-- DATA TO USE follows --
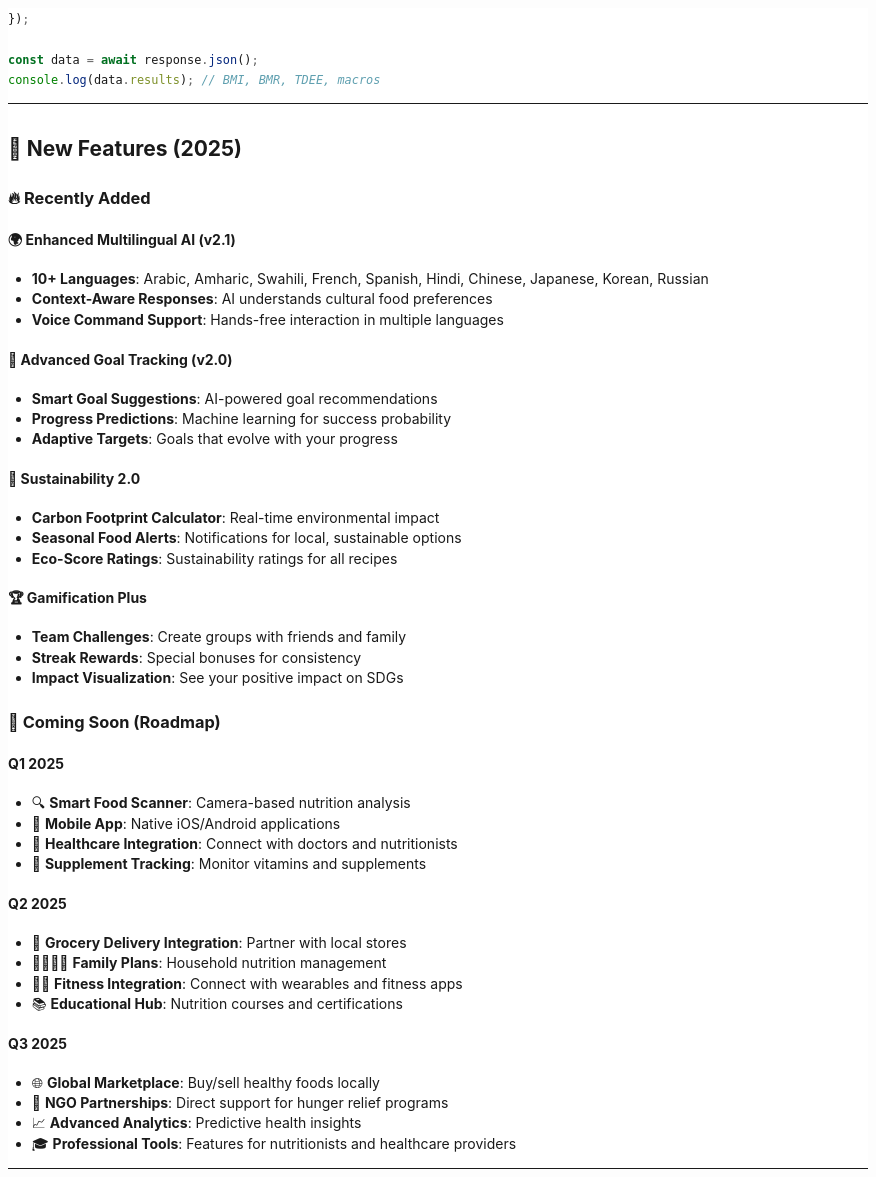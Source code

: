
```javascript
});

const data = await response.json();
console.log(data.results); // BMI, BMR, TDEE, macros
```

---

## 🌟 **New Features (2025)**

### 🔥 **Recently Added**

#### **🌍 Enhanced Multilingual AI (v2.1)**
- **10+ Languages**: Arabic, Amharic, Swahili, French, Spanish, Hindi, Chinese, Japanese, Korean, Russian
- **Context-Aware Responses**: AI understands cultural food preferences
- **Voice Command Support**: Hands-free interaction in multiple languages

#### **🎯 Advanced Goal Tracking (v2.0)**
- **Smart Goal Suggestions**: AI-powered goal recommendations
- **Progress Predictions**: Machine learning for success probability
- **Adaptive Targets**: Goals that evolve with your progress

#### **🌱 Sustainability 2.0**
- **Carbon Footprint Calculator**: Real-time environmental impact
- **Seasonal Food Alerts**: Notifications for local, sustainable options
- **Eco-Score Ratings**: Sustainability ratings for all recipes

#### **🏆 Gamification Plus**
- **Team Challenges**: Create groups with friends and family
- **Streak Rewards**: Special bonuses for consistency
- **Impact Visualization**: See your positive impact on SDGs

### 🚀 **Coming Soon (Roadmap)**

#### **Q1 2025**
- 🔍 **Smart Food Scanner**: Camera-based nutrition analysis
- 📱 **Mobile App**: Native iOS/Android applications
- 🏥 **Healthcare Integration**: Connect with doctors and nutritionists
- 💊 **Supplement Tracking**: Monitor vitamins and supplements

#### **Q2 2025**
- 🛒 **Grocery Delivery Integration**: Partner with local stores
- 👨‍👩‍👧‍👦 **Family Plans**: Household nutrition management
- 🏃‍♂️ **Fitness Integration**: Connect with wearables and fitness apps
- 📚 **Educational Hub**: Nutrition courses and certifications

#### **Q3 2025**
- 🌐 **Global Marketplace**: Buy/sell healthy foods locally
- 🤝 **NGO Partnerships**: Direct support for hunger relief programs
- 📈 **Advanced Analytics**: Predictive health insights
- 🎓 **Professional Tools**: Features for nutritionists and healthcare providers

---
-- DATA TO USE concluded --
• [EXERCISE BRIEF] Of all the entries above, repeat only the lines from the line that has "#### **Q1 2025**" to the line that has "#### **Q2 2025**", both lines included, exactly.

• [WRITTEN REPLY]
#### **Q1 2025**
- 🔍 **Smart Food Scanner**: Camera-based nutrition analysis
- 📱 **Mobile App**: Native iOS/Android applications
- 🏥 **Healthcare Integration**: Connect with doctors and nutritionists
- 💊 **Supplement Tracking**: Monitor vitamins and supplements

#### **Q2 2025**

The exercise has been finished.